Having practiced divorce law for over 30 years, I have been amazed by the number of clients who have uttered the same prophetic statements year after year, each one acting as if they were announcing the discovery of some new scientific truth for the first time. In no particular order, here are five such things that you should never say to your divorce attorney:
- “I shouldn’t have to give her anything – I was the one who worked and paid for it all; she didn’t contribute a dime to the marriage.” This sentiment arises from an archaic viewpoint. It is also one of the most deeply entrenched attitudes held by divorcing parties. While historically the law once provided that money and property acquired by the toil and labor of one spouse was that spouse’s sole property (except in community property states), that concept has largely been abandoned. Marriage is now generally viewed as a co-equal partnership between spouses with each spouse having an interest in the income and assets acquired by both “partners” during marriage. States today will generally follow one of two broad approaches to dividing income and assets in divorce: a community property approach or an equitable distribution approach. In either case, the court will usually (with a few exceptions) treat income and property acquired by spouses during the marriage as “marital property” subject to “equitable” division. “Equitable” usually means “equal” unless there are overriding considerations of fairness that justify an unequal division.
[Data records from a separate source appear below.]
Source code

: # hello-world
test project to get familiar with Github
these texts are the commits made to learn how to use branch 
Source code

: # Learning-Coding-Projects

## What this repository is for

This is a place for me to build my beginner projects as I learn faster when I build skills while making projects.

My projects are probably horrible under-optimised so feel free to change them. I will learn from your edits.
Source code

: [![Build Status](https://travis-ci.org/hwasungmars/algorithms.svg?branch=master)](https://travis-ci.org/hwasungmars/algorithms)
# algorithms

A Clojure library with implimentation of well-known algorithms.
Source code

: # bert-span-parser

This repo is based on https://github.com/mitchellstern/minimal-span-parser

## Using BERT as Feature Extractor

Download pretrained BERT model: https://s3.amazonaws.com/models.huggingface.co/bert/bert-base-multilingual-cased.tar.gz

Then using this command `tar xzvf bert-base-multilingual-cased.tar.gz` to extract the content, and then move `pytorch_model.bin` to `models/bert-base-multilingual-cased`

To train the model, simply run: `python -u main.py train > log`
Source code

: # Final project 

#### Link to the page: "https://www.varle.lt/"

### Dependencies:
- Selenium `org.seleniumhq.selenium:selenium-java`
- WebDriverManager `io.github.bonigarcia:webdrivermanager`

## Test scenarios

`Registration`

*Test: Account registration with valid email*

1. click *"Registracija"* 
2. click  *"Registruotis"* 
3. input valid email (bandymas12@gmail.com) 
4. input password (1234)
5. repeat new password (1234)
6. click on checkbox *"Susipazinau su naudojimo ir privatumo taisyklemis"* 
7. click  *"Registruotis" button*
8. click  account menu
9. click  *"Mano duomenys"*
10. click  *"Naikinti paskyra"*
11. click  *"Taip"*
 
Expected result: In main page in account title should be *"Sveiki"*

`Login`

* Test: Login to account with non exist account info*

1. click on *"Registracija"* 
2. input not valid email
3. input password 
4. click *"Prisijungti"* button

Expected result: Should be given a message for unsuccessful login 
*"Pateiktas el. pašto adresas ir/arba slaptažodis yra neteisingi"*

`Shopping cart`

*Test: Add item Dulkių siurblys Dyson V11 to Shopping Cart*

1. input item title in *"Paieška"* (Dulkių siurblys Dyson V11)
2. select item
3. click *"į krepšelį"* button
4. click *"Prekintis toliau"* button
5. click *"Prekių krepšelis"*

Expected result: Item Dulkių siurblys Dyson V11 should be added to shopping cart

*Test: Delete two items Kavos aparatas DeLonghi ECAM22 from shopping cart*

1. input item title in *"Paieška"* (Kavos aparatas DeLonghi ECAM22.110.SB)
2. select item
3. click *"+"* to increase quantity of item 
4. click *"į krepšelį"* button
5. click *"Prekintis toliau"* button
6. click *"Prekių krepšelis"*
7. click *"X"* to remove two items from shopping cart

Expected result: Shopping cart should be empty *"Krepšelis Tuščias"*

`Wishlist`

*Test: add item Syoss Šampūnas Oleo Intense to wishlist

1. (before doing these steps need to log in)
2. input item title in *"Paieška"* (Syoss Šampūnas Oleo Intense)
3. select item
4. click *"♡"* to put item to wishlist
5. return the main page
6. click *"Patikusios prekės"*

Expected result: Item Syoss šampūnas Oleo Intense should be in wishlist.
- “He shouldn’t get anything – he was a lazy SOB during the entire marriage while I worked my butt off and now he’s run off with our nanny – that should count for something.” Sorry – welcome to the world of “no fault” divorce. Almost all states have now basically adopted a “no fault” approach to divorce. Under “no fault”, the court will not hear or consider complaints about who is at fault for the demise of the marriage or one party’s bad character or behavior (unless it has something to do with money or property). I warn clients that raising such issues will only raise the ire of the divorce judge and will brand the party raising such claims as an emotionally scarred spouse with a vendetta against their soon-to-be-ex. Fair or not, this is not a good look. Under a “no fault” approach to divorce, the court is an amoral administrative system where “justice” is limited to dividing the parties’ money, property, and kids – usually with a meat cleaver. (Note, however, that misconduct or bad behavior involving the misuse, hiding, or dissipation of marital income or assets is always of interest to the court. Additionally, some states – primarily in the South – still retain some element of “fault” by punishing infidelity that leads to the demise of the marriage, usually by means of a waiver or grant of spousal maintenance/alimony or an unequal division of property.)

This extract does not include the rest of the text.